The shearers cut the soft wool from the old sheep, and then they called, "The little girl wants a new dress. The sheep has given his wool. The shepherd has washed it; and we have sheared it. Who else will help?"

"We will," cried the carders. "We will comb it out straight and smooth."

Soon they held up the wool, carded straight and smooth, and they cried, "The little girl wants a new dress. The sheep has given his wool. The shepherd has washed the wool. The shearers have cut it, and we have carded it. Who else will help?"

"We will," said the spinners. "We will spin it into thread."

"Whirr, whirr!" How fast the spinning wheels turned, singing all the time.
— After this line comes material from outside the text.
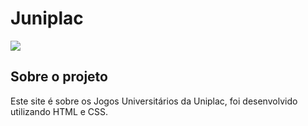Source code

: # Juniplac

![](https://imgur.com/J1XvLEx)

## Sobre o projeto

Este site é sobre os Jogos Universitários da Uniplac, foi desenvolvido utilizando HTML e CSS.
Soon the spinners said, "The little girl wants a new dress. The sheep has given his wool. The shepherd has washed the wool. The shearers have cut it. The carders have carded it, and we have spun it into thread. Who else will help?"

"We will," said the dyers. "We will dye it with beautiful colors."

Then they dipped the woven threads into bright dye, red and blue and green and brown.

As they spread the wool out to dry, the dyers called: "The little girl wants a new dress. The sheep has given his wool. The shepherd has washed the wool. The shearers have cut it. The carders have carded it. The spinners have spun it, and we have dyed it with bright beautiful colors. Who else will help?"

"We will," said the weavers. "We will make it into cloth."

"Clickety-clack! clickety-clack!" went the loom, as the colored thread was woven over and under over and under. Before long it was made into beautiful plaid cloth.

Then the little girl's mother cut and made the dress. It was a beautiful plaid dress, and the little girl loved to wear it. Every time she put it on, she thought of her friends who had helped her,— the sheep, the shearers, the carders, the spinners, the dyers, the weavers, and her own dear mother.

2 kommentarer:

  1. I agree that the poem is rather banal but I love the story of the plaid dress. I can imagine young children joining in the repetitive parts. I will try to find a copy to keep on my "grandma's bookshelf."

    The word verification is pieness, which makes me want to bake!

  2. Maureen,
    I forgot to add some links in my post - I'll do that later when my darling has woken up after a nap on my right arm where he has draped himself now. Perhaps did you find the books by yourself.
    Are you heading over with your pie or shall I hurry over to your place?